July 18, 2016
Right-Wing Extremism and Terrorism in Europe Current Developments and Issues for the Future
Europe has experienced a revival of militant right-wing extremist groups, networks, and incidents in recent years, with a surge of anti-immigration and Islamophobic violence, as well as anti-government attacks and assaults on political opponents, ethnic minorities, and homosexuals. Although not as significant as in Europe, the United States has also seen an upsurge in political violence considered to be “right-wing extremist” in nature (for example, white supremacist, neo-Nazi, racist, or anti-government sovereign citizen).
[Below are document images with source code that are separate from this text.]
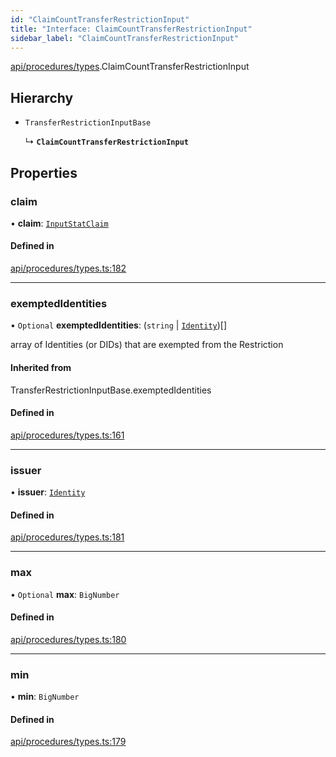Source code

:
 ```yaml
---
id: "ClaimCountTransferRestrictionInput"
title: "Interface: ClaimCountTransferRestrictionInput"
sidebar_label: "ClaimCountTransferRestrictionInput"
---
```


[api/procedures/types](../../../../../modules/API/Procedures/Types/Types.md).ClaimCountTransferRestrictionInput

## Hierarchy

- `TransferRestrictionInputBase`

  ↳ **`ClaimCountTransferRestrictionInput`**

## Properties

### claim

• **claim**: [`InputStatClaim`](../../../../../modules/Types/Types.md#inputstatclaim)

#### Defined in

[api/procedures/types.ts:182](https://github.com/PolymeshAssociation/polymesh-sdk/blob/5a778578/src/api/procedures/types.ts#L182)

___

### exemptedIdentities

• `Optional` **exemptedIdentities**: (`string` \| [`Identity`](../../../../../classes/API/Entities/Identity/Identity.md))[]

array of Identities (or DIDs) that are exempted from the Restriction

#### Inherited from

TransferRestrictionInputBase.exemptedIdentities

#### Defined in

[api/procedures/types.ts:161](https://github.com/PolymeshAssociation/polymesh-sdk/blob/5a778578/src/api/procedures/types.ts#L161)

___

### issuer

• **issuer**: [`Identity`](../../../../../classes/API/Entities/Identity/Identity.md)

#### Defined in

[api/procedures/types.ts:181](https://github.com/PolymeshAssociation/polymesh-sdk/blob/5a778578/src/api/procedures/types.ts#L181)

___

### max

• `Optional` **max**: `BigNumber`

#### Defined in

[api/procedures/types.ts:180](https://github.com/PolymeshAssociation/polymesh-sdk/blob/5a778578/src/api/procedures/types.ts#L180)

___

### min

• **min**: `BigNumber`

#### Defined in

[api/procedures/types.ts:179](https://github.com/PolymeshAssociation/polymesh-sdk/blob/5a778578/src/api/procedures/types.ts#L179)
For the international audience, only a few of these incidents gained broad media attention; right-wing extremist attacks are seen mostly as isolated events when compared with other attacks, such as those by Islamist extremist terrorists. In Germany, a right-wing terrorist group calling itself the National Socialist Underground was discovered in 2011. Despite having assassinated at least 10 people and committed 2 bombings over the course of almost 14 years, it had gone undetected. That same year, Anders Behring Breivik killed 77 people in a bomb attack in Oslo and a mass shooting in Utøya, Norway. In the United States, white supremacist Michael Page shot and killed six people and wounded four others in an attack against a Wisconsin Sikh temple in August 2012. Only one day after Charles Kurzman had argued in the New York Times that right-wing terrorism might be the most severe security threat in the United States, Dylann Roof killed nine people in his shooting rampage at the Emanuel African Methodist Episcopal Church in Charleston, South Carolina, on June 17, 2015.1 Similar events have been recorded in many Western European countries, as well as in Russia and Eastern Europe. However, the public debate has not ascribed the same level of importance to the threat from the extreme right as it has regularly with Islamist extremism.